**TASK ITEM:** Work out how many lines of the data below hold the string "this". Answer with that number alone.
*** DATASET ENTRIES Section Begins ***
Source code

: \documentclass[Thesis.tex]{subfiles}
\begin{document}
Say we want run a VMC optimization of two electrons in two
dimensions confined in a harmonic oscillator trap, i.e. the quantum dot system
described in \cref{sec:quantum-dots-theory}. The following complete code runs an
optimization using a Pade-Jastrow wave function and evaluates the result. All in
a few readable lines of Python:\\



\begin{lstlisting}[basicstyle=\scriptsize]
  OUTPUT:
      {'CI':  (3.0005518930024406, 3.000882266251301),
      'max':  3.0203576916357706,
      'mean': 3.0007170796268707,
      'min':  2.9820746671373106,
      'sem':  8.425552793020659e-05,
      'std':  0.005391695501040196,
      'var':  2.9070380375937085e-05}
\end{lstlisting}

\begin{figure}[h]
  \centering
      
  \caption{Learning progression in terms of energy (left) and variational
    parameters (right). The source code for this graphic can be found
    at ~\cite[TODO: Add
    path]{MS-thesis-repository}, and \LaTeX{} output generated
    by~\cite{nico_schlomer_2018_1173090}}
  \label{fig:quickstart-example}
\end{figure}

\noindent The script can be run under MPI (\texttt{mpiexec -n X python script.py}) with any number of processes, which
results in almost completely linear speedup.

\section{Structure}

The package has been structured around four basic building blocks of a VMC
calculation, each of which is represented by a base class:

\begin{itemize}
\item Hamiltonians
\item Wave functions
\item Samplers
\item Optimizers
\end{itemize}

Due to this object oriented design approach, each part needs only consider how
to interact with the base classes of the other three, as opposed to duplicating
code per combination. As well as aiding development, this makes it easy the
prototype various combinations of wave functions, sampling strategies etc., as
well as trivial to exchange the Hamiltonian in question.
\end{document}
*** DATASET ENTRIES Section Ends ***
**OUTPUT OF THE EXERCISE:** 3